#20183: fix(memory): index reset/deleted session transcripts
gateway
size: M
Cluster:
Memory Management Fixes
## Summary
- Problem: session indexing only considered files ending in `.jsonl`, so archived transcripts (`.jsonl.reset.*`, `.jsonl.deleted.*`) were excluded from memory/QMD recall.
- Why it matters: sessions reset/deleted via `/new` and pruning disappear from recall/search even though transcript content still exists on disk.
- What changed:
- expanded session transcript discovery to include active + archived transcript patterns
- triggered session transcript update events when archive renames happen (`reset`/`deleted`)
- updated incremental session sync to always index newly seen session paths (while keeping hash-based dedupe for unchanged files)

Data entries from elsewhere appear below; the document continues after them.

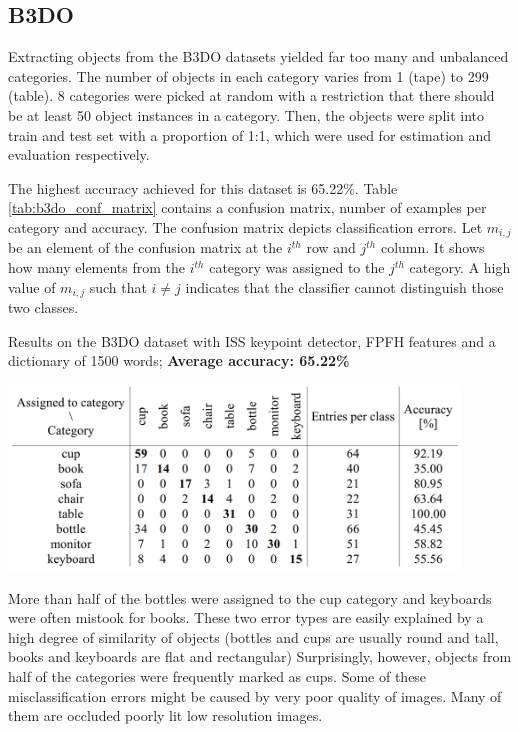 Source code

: \documentclass[12pt]{article}
\begin{document}
  \subsection{B3DO}
    Extracting objects from the B3DO datasets yielded far too many and 
unbalanced categories. The number of objects in each category varies from 1 
(tape) to 299 (table). 8 categories were picked at random with a restriction 
that there should be at least 50 object instances in a category. Then, the 
objects were split into train and test set with a proportion of 1:1, which were 
used for estimation and evaluation respectively.

    The highest accuracy achieved for this dataset is 65.22\%. Table 
\ref{tab:b3do_conf_matrix} contains a confusion matrix, number of examples per 
category and accuracy. The confusion matrix depicts classification errors. Let 
$m_{i, j}$ be an element of the confusion matrix at the $i^{th}$ row and 
$j^{th}$ column. It shows how many elements from the $i^{th}$ category was 
assigned to the $j^{th}$ category. A high value of $m_{i, j}$ such that $i \neq 
j$ indicates that the classifier cannot distinguish those two classes.

    \begin{table}[!ht]
    \centering
    \caption{Results on the B3DO dataset with ISS keypoint detector, FPFH 
features and a dictionary of 1500 words; \textbf{Average accuracy: 65.22\%}}
    \includegraphics[width=0.9\textwidth]{../figs/b3do_conf_matrix}	
    \label{tab:b3do_conf_matrix}
    \end{table}   

    More than half of the bottles were assigned to the cup category and 
keyboards were often mistook for books. These two error types are easily 
explained by a high degree of similarity of objects (bottles and cups are 
usually round and tall, books and keyboards are flat and rectangular) 
Surprisingly, however, objects from half of the categories were frequently 
marked as cups. Some of these misclassification errors might be caused by very 
poor quality of images. Many of them are occluded poorly lit low resolution 
images.	
\end{document}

- added/updated tests for filename matching, file discovery, QMD export reuse behavior with archived session files, archive event emission, and dirty-mode archived-path indexing branches
- What did NOT change (scope boundary):
- no changes to archive naming scheme or retention policy
- no changes to non-session memory indexing behavior
## Change Type (select all)
- [x] Bug fix
- [ ] Feature
- [ ] Refactor
- [ ] Docs
- [ ] Security hardening
- [ ] Chore/infra
## Scope (select all touched areas)
- [ ] Gateway / orchestration
- [ ] Skills / tool execution
- [ ] Auth / tokens
- [x] Memory / storage
- [x] Integrations
- [ ] API / contracts
- [ ] UI / DX
- [ ] CI/CD / infra
## Linked Issue/PR
- Closes #
- Related #
## User-visible / Behavior Changes
Archived session transcripts (`*.jsonl.reset.*`, `*.jsonl.deleted.*`) are now included in memory indexing/recall flows, and newly archived files are picked up without requiring a full reindex.

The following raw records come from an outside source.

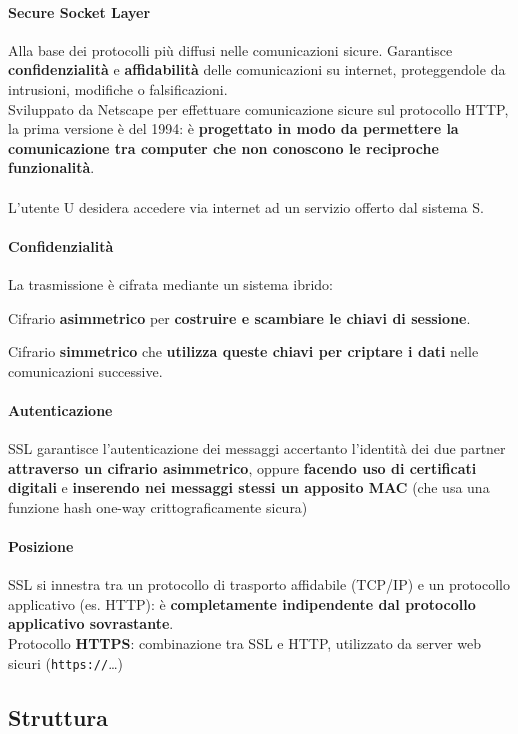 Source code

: \documentclass[10pt]{book}
\begin{document}
\paragraph{Secure Socket Layer} Alla base dei protocolli più diffusi nelle comunicazioni sicure. Garantisce \textbf{confidenzialità} e \textbf{affidabilità} delle comunicazioni su internet, proteggendole da intrusioni, modifiche o falsificazioni.\\
Sviluppato da Netscape per effettuare comunicazione sicure sul protocollo HTTP, la prima versione è del 1994: è \textbf{progettato in modo da permettere la comunicazione tra computer che non conoscono le reciproche funzionalità}.\\\\
L'utente U desidera accedere via internet ad un servizio offerto dal sistema S.
\paragraph{Confidenzialità} La trasmissione è cifrata mediante un sistema ibrido:
\begin{list}{}{}
	\item Cifrario \textbf{asimmetrico} per \textbf{costruire e scambiare le chiavi di sessione}.
	\item Cifrario \textbf{simmetrico} che \textbf{utilizza queste chiavi per criptare i dati} nelle comunicazioni successive.
\end{list}
\paragraph{Autenticazione} SSL garantisce l'autenticazione dei messaggi accertanto l'identità dei due partner \textbf{attraverso un cifrario asimmetrico}, oppure \textbf{facendo uso di certificati digitali} e \textbf{inserendo nei messaggi stessi un apposito MAC} (che usa una funzione hash one-way crittograficamente sicura)
\paragraph{Posizione} SSL si innestra tra un protocollo di trasporto affidabile (TCP/IP) e un protocollo applicativo (es. HTTP): è \textbf{completamente indipendente dal protocollo applicativo sovrastante}.\\
Protocollo \textbf{HTTPS}: combinazione tra SSL e HTTP, utilizzato da server web sicuri (\texttt{https://}\ldots)
\pagebreak
\subsection{Struttura}
\end{document}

## Security Impact (required)
- New permissions/capabilities? (`No`)
- Secrets/tokens handling changed? (`No`)
- New/changed network calls? (`No`)
- Command/tool execution surface changed? (`No`)
- Data access scope changed? (`Yes`)
- If any `Yes`, explain risk + mitigation:
- Scope now includes archived session transcripts that already exist under the same agent sessions directory.
- Mitigation: index dedupe remains hash-based; path resolution remains constrained to the agent sessions directory.
## Repro + Verification
### Environment
- OS: macOS
- Runtime/container: Node 22 + pnpm
- Model/provider: memory backends (sqlite + qmd path)
- Integration/channel (if any): session transcript archive/reset flows
- Relevant config (redacted): default agent `main`
### Steps
1. Create session transcript(s), then archive/reset to produce `.jsonl.reset.*`/`.jsonl.deleted.*`.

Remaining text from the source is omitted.